Ok, so I have this regex:
( |^|>)(((((((\+|00)(31|32)( )?(\(0\))?)|0)([0-9]{2})(-)?( )?)?)([0-9]{7}))|((((((\+|00)(31|32)( )?(\(0\))?)|0)([0-9]{3})(-)?( )?)?)([0-9]{6}))|((((((\+|00)(31|32)( )?(\(0\))?)|0)([0-9]{1})(-)?( )?)?)([0-9]{8})))( |$|<)
It formats Dutch and Belgian phone numbers (I only want those hence the 31 and 32 as country code).

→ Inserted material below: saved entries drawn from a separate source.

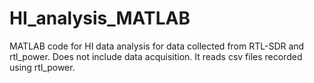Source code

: # HI_analysis_MATLAB
MATLAB code for HI data analysis for data collected from RTL-SDR and rtl_power.
Does not include data acquisition.
It reads csv files recorded using rtl_power.

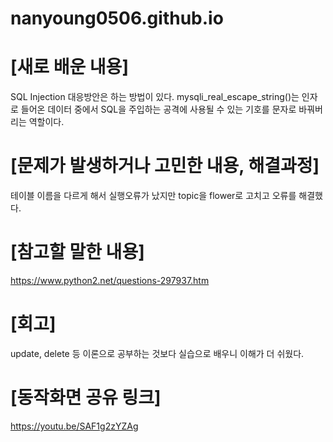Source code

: # nanyoung0506.github.io

# [새로 배운 내용]
SQL Injection 대응방안은 하는 방법이 있다.
mysqli_real_escape_string()는 인자로 들어온 데이터 중에서 SQL을 주입하는 공격에 사용될 수 있는 기호를 문자로 바꿔버리는 역할이다.
# [문제가 발생하거나 고민한 내용, 해결과정]
테이블 이름을 다르게 해서 실행오류가 났지만 topic을 flower로 고치고 오류를 해결했다.
# [참고할 말한 내용]
https://www.python2.net/questions-297937.htm
# [회고]
update, delete 등 이론으로 공부하는 것보다 실습으로 배우니 이해가 더 쉬웠다.
# [동작화면 공유 링크]
https://youtu.be/SAF1g2zYZAg
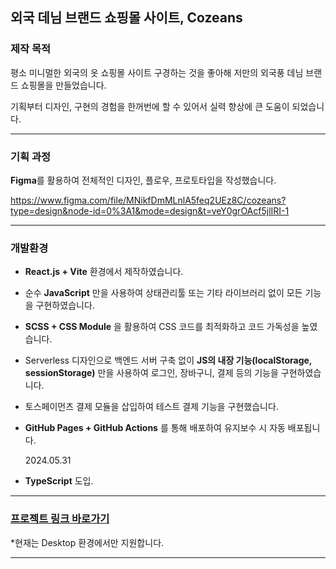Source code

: ## 외국 데님 브랜드 쇼핑몰 사이트, Cozeans

### 제작 목적

평소 미니멀한 외국의 옷 쇼핑몰 사이트 구경하는 것을 좋아해
저만의 외국풍 데님 브랜드 쇼핑몰을 만들었습니다.

기획부터 디자인, 구현의 경험을 한꺼번에 할 수 있어서 실력 향상에 큰 도움이 되었습니다.

---

### 기획 과정

**Figma**를 활용하여 전체적인 디자인, 플로우, 프로토타입을 작성했습니다.

https://www.figma.com/file/MNikfDmMLnlA5feq2UEz8C/cozeans?type=design&node-id=0%3A1&mode=design&t=veY0grOAcf5jlIRI-1

---

### 개발환경

- **React.js + Vite** 환경에서 제작하였습니다.
- 순수 **JavaScript** 만을 사용하여 상태관리툴 또는 기타 라이브러리 없이 모든 기능을 구현하였습니다.
- **SCSS + CSS Module** 을 활용하여 CSS 코드를 최적화하고 코드 가독성을 높였습니다.
- Serverless 디자인으로 백엔드 서버 구축 없이 **JS의 내장 기능(localStorage, sessionStorage)** 만을 사용하여 로그인, 장바구니, 결제 등의 기능을 구현하였습니다.
- 토스페이먼츠 결제 모듈을 삽입하여 테스트 결제 기능을 구현했습니다.
- **GitHub Pages + GitHub Actions** 를 통해 배포하여 유지보수 시 자동 배포됩니다.

  2024.05.31

- **TypeScript** 도입.

---

### [프로젝트 링크 바로가기](https://son9son9.github.io/cozeans/)

\*현재는 Desktop 환경에서만 지원합니다.

---

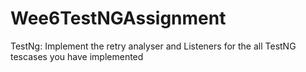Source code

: # Wee6TestNGAssignment

TestNg: Implement the retry analyser and Listeners for the all TestNG tescases you have implemented
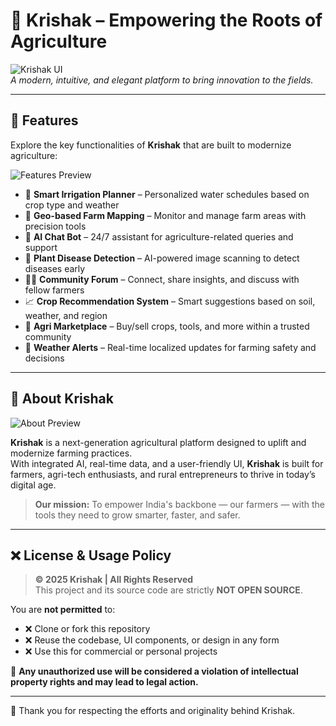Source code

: # 🌾 Krishak – Empowering the Roots of Agriculture

![Krishak UI](./assets/krishak-ui-screenshot.png)  
*A modern, intuitive, and elegant platform to bring innovation to the fields.*

---

## 🌟 Features

Explore the key functionalities of **Krishak** that are built to modernize agriculture:

![Features Preview](./assets/krishak-features.png)

- 🚿 **Smart Irrigation Planner** – Personalized water schedules based on crop type and weather  
- 📍 **Geo-based Farm Mapping** – Monitor and manage farm areas with precision tools  
- 🤖 **AI Chat Bot** – 24/7 assistant for agriculture-related queries and support  
- 🌿 **Plant Disease Detection** – AI-powered image scanning to detect diseases early  
- 🧑‍🌾 **Community Forum** – Connect, share insights, and discuss with fellow farmers  
- 📈 **Crop Recommendation System** – Smart suggestions based on soil, weather, and region  
- 🛒 **Agri Marketplace** – Buy/sell crops, tools, and more within a trusted community  
- 🔔 **Weather Alerts** – Real-time localized updates for farming safety and decisions  

---

## 📖 About Krishak

![About Preview](./assets/about-krishak.png)

**Krishak** is a next-generation agricultural platform designed to uplift and modernize farming practices.  
With integrated AI, real-time data, and a user-friendly UI, **Krishak** is built for farmers, agri-tech enthusiasts, and rural entrepreneurs to thrive in today’s digital age.

> **Our mission:** To empower India's backbone — our farmers — with the tools they need to grow smarter, faster, and safer.

---

## ❌ License & Usage Policy

> **© 2025 Krishak | All Rights Reserved**  
> This project and its source code are strictly **NOT OPEN SOURCE**.  

You are **not permitted** to:
- ❌ Clone or fork this repository  
- ❌ Reuse the codebase, UI components, or design in any form  
- ❌ Use this for commercial or personal projects  

🚫 **Any unauthorized use will be considered a violation of intellectual property rights and may lead to legal action.**

---

🙏 Thank you for respecting the efforts and originality behind Krishak.
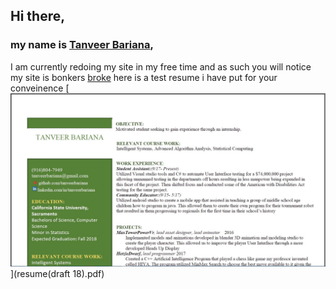 ## Hi there, 
### my name is [Tanveer Bariana](https://www.linkedin.com/in/tanveerbariana),
I am currently redoing my site in my free time and as such you will notice
my site is bonkers [broke](second.md)
here is a test resume i have put for your conveinence [![remume](resume.JPG)](resume(draft 18).pdf)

Its not much fun to decipher but as you can see it also has a lot duplicated. but now it does handles it very accurately
All the following European formatted phone numbers are accepted
0031201234567
0031223234567
0031612345678
+31(0)20-1234567
+31(0)223-234567
+31(0)6-12345678
020-1234567
0223-234567
06-12345678
0201234567
0223234567
0612345678
and the following false formatted ones are not
06-1234567 (mobile phone number in Holland should have 8 numbers after 06 )
0223-1234567 (area code with home phone)
as opposed to this which is good.
020-1234567 (area code with 3 numbers has 7 numbers for the phone as opposed to a 4 number area code which can only have 6 numbers for phone number)
As you can see it's the '-' character that makes it a little difficult but I need it in there because it's a part of the formatting usually used by people, and I want to be able to parse them all.
Now is my question... do you see a way to simplify this regex (or even improve it if you see a fault in it), while keeping the same rules?
You can test it at regextester.com
(The '( |^|>)' is to check if it is at the start of a word with the possibility it being preceded by either a new line or a '>'. I search for the phone numbers in HTML pages.)